I've tried shrimp before, but they always got eaten...a very expensive meal. But then again, I only had 6 in there at one time. Would it make a difference if I had, say, 40? 

I've also had a large apple snail that was in there for a long time because he was so huge...but the loaches eventually got to him. 


Cheers
-Aaron


----------



## TCR (Jul 13, 2010)

I hate snails.. I bought sumo loaches to try to get rid of them.. but nooo, now I got a bunch of pond snails and trumpet snails all over

gonna be moving soon and when the water level is down, im gonna pick as many out as i can


----------



## donjuan_corn (May 6, 2010)

MTS', they are fast breaders and your Loaches will eat them fast if they are hungry, Loaches can clear a tank and are pigs. 

However since the MTS' get under the gravel I don't think they would ever be extinct of the tank, but the math problem really is how do you keep enough of the snails to fully keep the substrate aerated... I would say at least 100


----------



## TCR (Jul 13, 2010)

NOOOOOOO.... I HATE SNAILS.. this means I'll never be rid of them..........you can have all the ones I pick out of the tank if you want, tho I advise agaist it!!


----------



## beN (Apr 21, 2010)

rach, i know a certain someone that would love your snails..Nala my fahaka puffer!!!


----------



## TCR (Jul 13, 2010)

i should borrow her lol.. but yea i can save some snails.. guess I should get a bucket and start saving them for people

Feels like I'll never get rid of them all


----------



## Sharkbait (Jun 15, 2010)

Charles I know has MTS at a good price - $5 for 40. So for 10 bucks I could have a good population going. I'm on the island though...the shipping would cost more than the snails. lol.

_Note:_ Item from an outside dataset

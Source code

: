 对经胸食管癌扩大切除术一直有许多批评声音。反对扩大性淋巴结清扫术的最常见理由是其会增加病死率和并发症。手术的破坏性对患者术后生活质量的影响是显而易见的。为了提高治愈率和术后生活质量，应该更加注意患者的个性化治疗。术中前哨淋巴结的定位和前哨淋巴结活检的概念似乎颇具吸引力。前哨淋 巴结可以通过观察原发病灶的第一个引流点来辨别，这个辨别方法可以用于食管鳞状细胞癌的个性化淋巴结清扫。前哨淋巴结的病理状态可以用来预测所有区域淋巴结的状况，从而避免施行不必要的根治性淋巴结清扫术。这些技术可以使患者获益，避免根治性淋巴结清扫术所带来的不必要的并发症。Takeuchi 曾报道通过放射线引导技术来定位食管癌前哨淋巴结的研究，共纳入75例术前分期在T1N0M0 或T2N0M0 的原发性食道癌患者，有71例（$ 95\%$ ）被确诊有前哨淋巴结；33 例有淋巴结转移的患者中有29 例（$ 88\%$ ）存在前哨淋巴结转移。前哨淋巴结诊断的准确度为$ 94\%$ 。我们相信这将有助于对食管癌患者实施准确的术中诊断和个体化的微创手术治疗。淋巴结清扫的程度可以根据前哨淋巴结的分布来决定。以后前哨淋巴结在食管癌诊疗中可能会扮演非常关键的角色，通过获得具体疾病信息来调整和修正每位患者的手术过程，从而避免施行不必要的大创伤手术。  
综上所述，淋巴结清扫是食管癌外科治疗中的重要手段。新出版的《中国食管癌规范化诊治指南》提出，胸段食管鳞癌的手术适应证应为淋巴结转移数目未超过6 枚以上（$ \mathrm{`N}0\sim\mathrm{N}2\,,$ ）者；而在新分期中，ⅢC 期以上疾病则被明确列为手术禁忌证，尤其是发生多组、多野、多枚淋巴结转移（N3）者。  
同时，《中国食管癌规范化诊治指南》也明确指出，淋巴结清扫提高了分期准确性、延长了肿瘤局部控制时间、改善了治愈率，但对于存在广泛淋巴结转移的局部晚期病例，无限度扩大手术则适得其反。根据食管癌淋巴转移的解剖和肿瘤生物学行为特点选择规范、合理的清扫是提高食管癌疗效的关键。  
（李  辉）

Then I'd have to hope that they survive the loaches. 

TCR - How many do you have? Care to make a vacation to the island? Where is Aldergrove anyway?


----------



## taureandragon76 (Apr 21, 2010)

Aldergrove is right beside Langley. I don't think you really need MTS to keep your substrate aerated. With proper maintenance of your tank you won't really need it. Also I think your loaches would wipe them out anyways. Here is an example I faced, I had a 55g planted tank with tonnes of MTS, put two pea puffers in and they wiped out the whole population.


----------



## TCR (Jul 13, 2010)

The snails are all over the place.. again I'll be moving soon and will try to pull as many as i can out.. I bought some used substrate for this tank and I guess the snails lived in it and i didnt catch them.. bought the sumo loaches to kill them off and so far they havent been doing a good job at all

guess since there are lots off puffer poeple i should save them in a bucket or something.. 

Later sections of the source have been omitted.